What you have to do
Copy, exactly and without additions, every line in the records below from the one holding "localizes a square-integrable" through the one holding "stopping time equal", both ends included.

Extracted data
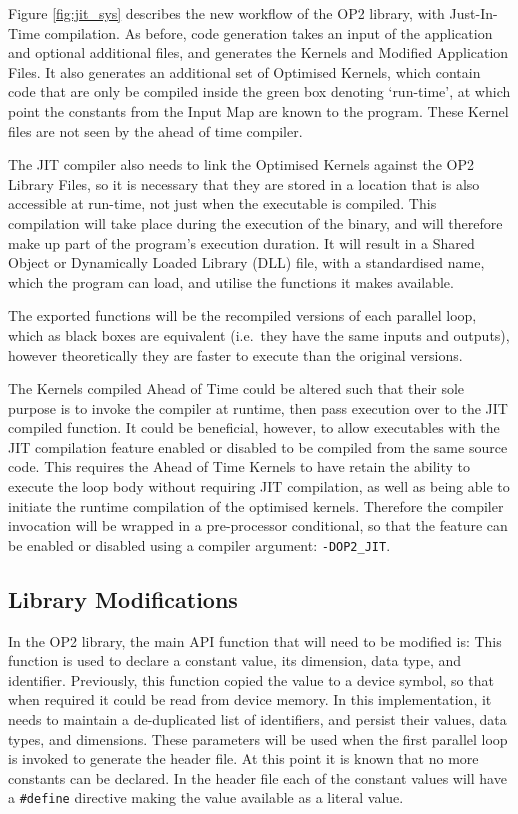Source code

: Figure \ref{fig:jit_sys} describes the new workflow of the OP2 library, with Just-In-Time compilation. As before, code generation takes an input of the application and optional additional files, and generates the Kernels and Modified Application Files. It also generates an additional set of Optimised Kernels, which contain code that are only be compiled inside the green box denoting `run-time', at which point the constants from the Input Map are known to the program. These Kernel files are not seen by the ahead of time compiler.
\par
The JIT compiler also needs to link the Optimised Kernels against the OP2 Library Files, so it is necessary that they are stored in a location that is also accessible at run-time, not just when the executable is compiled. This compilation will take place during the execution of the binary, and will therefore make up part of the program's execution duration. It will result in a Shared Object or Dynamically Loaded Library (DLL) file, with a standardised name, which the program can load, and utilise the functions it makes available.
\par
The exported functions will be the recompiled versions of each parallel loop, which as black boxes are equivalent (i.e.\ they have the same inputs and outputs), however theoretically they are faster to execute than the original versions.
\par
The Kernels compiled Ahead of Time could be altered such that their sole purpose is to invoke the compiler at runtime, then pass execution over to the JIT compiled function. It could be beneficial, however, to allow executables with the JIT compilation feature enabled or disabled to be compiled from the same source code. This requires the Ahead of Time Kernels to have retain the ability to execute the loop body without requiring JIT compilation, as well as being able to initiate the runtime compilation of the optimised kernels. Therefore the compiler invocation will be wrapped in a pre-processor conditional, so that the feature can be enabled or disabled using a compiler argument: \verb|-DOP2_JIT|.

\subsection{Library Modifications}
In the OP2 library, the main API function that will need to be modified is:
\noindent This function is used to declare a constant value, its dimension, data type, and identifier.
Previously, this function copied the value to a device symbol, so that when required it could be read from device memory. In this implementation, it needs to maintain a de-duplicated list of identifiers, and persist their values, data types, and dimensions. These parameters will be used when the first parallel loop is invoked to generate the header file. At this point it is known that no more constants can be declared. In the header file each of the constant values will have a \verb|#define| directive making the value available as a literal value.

--

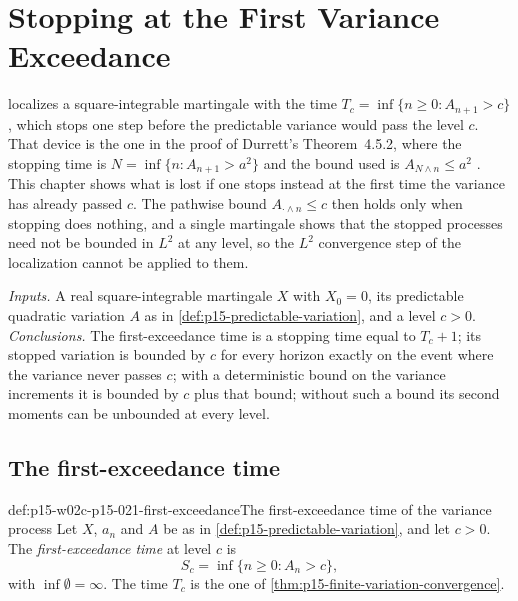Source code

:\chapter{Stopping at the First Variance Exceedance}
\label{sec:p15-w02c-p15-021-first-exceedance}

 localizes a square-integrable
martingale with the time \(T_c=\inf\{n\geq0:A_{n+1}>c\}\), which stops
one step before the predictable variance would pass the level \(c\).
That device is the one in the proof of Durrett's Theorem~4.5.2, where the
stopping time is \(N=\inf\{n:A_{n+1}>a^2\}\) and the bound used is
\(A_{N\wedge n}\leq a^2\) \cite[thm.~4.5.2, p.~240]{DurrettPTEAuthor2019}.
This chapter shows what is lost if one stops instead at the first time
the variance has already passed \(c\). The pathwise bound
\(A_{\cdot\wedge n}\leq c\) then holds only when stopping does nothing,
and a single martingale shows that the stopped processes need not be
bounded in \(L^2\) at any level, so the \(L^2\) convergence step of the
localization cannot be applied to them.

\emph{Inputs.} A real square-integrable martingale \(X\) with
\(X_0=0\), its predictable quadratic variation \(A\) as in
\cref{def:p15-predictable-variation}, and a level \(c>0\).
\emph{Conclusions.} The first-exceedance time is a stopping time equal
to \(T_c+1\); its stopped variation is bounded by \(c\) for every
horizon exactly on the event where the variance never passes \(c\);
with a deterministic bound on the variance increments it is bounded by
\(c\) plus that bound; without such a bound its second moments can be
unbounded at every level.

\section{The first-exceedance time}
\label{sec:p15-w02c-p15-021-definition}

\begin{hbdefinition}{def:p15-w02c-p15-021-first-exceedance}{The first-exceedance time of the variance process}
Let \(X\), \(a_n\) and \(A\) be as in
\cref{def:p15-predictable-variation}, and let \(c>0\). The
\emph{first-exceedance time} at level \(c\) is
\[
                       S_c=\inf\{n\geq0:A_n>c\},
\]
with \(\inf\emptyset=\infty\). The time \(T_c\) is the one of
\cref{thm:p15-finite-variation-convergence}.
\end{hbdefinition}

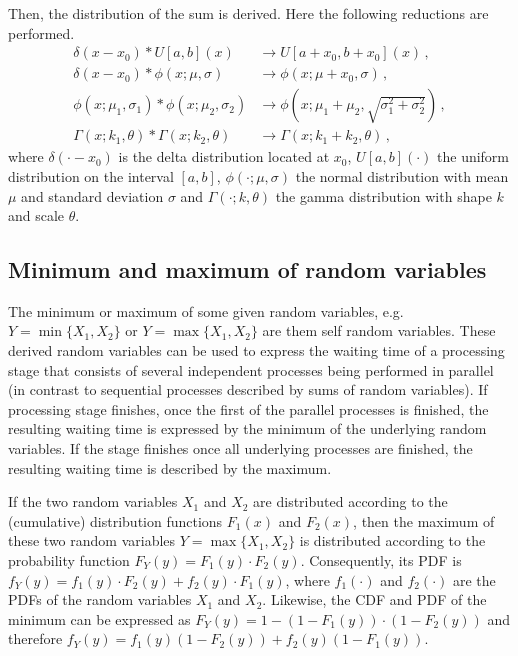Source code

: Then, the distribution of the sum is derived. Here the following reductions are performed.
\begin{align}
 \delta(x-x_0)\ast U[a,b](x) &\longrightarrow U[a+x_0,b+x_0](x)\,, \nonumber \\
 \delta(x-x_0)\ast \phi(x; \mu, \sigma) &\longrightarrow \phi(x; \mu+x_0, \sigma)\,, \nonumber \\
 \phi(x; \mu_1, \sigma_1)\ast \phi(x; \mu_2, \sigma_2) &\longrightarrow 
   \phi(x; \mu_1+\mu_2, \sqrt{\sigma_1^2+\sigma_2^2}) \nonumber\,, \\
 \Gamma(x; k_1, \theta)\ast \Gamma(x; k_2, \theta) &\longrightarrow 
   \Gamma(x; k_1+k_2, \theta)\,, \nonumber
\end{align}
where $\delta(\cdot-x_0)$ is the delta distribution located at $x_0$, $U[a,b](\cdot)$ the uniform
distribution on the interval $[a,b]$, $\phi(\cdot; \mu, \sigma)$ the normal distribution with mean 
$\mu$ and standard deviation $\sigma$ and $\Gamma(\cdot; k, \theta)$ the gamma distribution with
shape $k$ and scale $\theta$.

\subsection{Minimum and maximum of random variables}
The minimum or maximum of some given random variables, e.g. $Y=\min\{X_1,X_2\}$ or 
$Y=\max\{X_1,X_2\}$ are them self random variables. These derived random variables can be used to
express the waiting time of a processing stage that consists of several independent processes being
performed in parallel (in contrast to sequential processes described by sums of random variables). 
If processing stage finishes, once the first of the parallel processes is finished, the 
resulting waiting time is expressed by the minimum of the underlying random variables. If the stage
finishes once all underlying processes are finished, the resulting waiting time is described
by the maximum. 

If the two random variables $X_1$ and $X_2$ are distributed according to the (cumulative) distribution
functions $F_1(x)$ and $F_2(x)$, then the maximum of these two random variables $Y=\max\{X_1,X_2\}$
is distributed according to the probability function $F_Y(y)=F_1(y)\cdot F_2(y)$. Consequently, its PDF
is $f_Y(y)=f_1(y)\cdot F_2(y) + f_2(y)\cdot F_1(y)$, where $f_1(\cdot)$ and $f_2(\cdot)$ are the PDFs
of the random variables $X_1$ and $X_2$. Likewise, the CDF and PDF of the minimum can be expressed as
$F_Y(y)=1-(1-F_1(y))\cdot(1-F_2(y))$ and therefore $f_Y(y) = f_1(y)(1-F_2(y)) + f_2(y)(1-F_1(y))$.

==

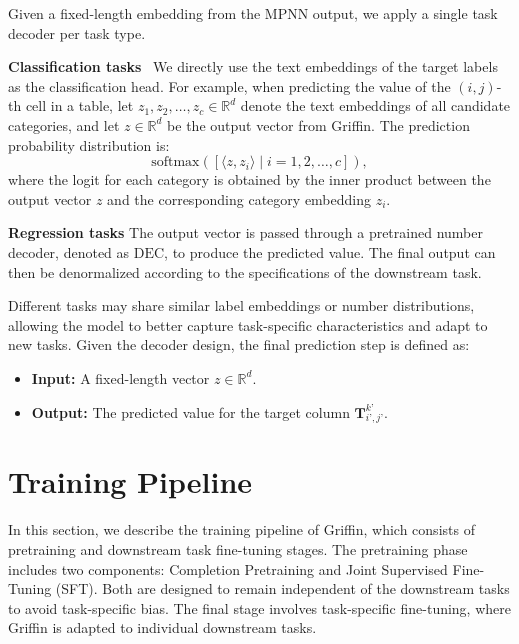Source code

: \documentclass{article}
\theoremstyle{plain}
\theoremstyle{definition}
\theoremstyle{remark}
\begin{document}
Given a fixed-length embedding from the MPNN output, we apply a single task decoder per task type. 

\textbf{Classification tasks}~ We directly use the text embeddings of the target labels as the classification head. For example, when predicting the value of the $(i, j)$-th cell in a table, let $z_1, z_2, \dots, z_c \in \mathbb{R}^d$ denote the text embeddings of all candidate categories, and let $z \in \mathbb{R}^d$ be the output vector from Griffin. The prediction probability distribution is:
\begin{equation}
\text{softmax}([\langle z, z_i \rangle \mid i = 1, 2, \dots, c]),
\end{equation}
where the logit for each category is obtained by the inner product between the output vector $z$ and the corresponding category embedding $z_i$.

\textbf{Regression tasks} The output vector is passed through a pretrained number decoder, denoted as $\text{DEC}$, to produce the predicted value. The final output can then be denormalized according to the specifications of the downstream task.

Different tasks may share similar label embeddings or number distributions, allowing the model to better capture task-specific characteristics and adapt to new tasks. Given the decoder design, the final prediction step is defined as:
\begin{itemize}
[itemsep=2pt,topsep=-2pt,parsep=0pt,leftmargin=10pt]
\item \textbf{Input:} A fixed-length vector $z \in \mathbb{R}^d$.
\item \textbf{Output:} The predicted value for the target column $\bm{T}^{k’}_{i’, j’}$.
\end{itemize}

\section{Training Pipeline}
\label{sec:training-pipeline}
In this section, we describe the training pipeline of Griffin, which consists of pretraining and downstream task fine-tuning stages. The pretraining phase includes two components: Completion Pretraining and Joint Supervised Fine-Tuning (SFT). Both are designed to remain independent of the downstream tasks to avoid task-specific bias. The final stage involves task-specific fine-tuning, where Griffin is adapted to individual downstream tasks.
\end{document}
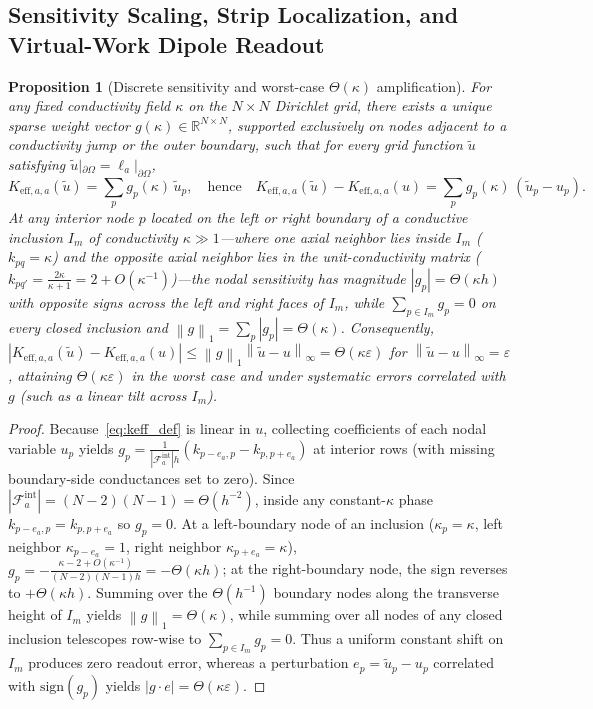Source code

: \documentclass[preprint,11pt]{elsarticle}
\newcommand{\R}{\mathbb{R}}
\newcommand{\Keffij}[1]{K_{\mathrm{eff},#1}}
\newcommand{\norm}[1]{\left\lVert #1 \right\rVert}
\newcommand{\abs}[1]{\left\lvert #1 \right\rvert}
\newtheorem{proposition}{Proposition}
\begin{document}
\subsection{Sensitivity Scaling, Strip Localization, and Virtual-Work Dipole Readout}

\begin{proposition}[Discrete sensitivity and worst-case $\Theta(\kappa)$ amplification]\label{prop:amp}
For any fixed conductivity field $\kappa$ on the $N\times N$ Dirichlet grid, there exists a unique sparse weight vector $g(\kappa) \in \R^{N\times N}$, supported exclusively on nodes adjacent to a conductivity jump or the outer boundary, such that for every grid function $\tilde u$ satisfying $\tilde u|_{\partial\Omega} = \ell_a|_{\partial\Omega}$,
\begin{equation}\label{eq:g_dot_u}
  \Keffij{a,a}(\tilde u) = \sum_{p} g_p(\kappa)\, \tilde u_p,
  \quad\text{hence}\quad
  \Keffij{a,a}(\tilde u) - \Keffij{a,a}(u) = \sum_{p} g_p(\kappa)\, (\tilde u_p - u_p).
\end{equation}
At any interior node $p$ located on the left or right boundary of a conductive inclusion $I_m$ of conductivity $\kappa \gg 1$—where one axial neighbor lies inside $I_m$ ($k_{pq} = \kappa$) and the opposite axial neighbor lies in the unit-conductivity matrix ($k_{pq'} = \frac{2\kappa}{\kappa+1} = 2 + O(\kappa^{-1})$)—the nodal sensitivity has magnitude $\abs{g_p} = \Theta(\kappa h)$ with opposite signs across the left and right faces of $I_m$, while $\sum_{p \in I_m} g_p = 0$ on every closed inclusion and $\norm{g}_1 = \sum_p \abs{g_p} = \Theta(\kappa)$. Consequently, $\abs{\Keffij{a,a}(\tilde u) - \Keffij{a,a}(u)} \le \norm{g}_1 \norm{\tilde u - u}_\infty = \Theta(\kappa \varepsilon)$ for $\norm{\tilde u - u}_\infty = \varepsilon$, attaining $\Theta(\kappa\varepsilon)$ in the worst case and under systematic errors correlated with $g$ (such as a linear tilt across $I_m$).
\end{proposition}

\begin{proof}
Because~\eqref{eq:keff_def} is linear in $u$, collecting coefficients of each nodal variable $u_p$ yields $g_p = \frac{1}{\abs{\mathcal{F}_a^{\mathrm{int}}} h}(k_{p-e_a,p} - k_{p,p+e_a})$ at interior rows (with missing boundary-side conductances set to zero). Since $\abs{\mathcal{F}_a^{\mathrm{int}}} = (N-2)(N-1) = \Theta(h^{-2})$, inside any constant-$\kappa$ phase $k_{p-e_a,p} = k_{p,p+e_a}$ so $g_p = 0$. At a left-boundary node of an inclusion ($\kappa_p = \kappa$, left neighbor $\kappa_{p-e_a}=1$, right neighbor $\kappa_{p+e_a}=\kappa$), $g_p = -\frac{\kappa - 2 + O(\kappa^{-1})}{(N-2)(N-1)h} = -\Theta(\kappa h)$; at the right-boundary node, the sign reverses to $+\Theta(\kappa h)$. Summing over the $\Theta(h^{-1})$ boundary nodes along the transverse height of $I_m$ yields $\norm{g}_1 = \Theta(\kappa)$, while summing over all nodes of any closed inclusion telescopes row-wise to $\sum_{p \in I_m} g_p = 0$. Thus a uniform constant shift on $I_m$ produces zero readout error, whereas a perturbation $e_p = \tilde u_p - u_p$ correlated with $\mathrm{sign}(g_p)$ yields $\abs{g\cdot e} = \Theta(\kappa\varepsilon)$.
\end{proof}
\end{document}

Response area
 localizes a square-integrable
martingale with the time \(T_c=\inf\{n\geq0:A_{n+1}>c\}\), which stops
one step before the predictable variance would pass the level \(c\).
That device is the one in the proof of Durrett's Theorem~4.5.2, where the
stopping time is \(N=\inf\{n:A_{n+1}>a^2\}\) and the bound used is
\(A_{N\wedge n}\leq a^2\) \cite[thm.~4.5.2, p.~240]{DurrettPTEAuthor2019}.
This chapter shows what is lost if one stops instead at the first time
the variance has already passed \(c\). The pathwise bound
\(A_{\cdot\wedge n}\leq c\) then holds only when stopping does nothing,
and a single martingale shows that the stopped processes need not be
bounded in \(L^2\) at any level, so the \(L^2\) convergence step of the
localization cannot be applied to them.

\emph{Inputs.} A real square-integrable martingale \(X\) with
\(X_0=0\), its predictable quadratic variation \(A\) as in
\cref{def:p15-predictable-variation}, and a level \(c>0\).
\emph{Conclusions.} The first-exceedance time is a stopping time equal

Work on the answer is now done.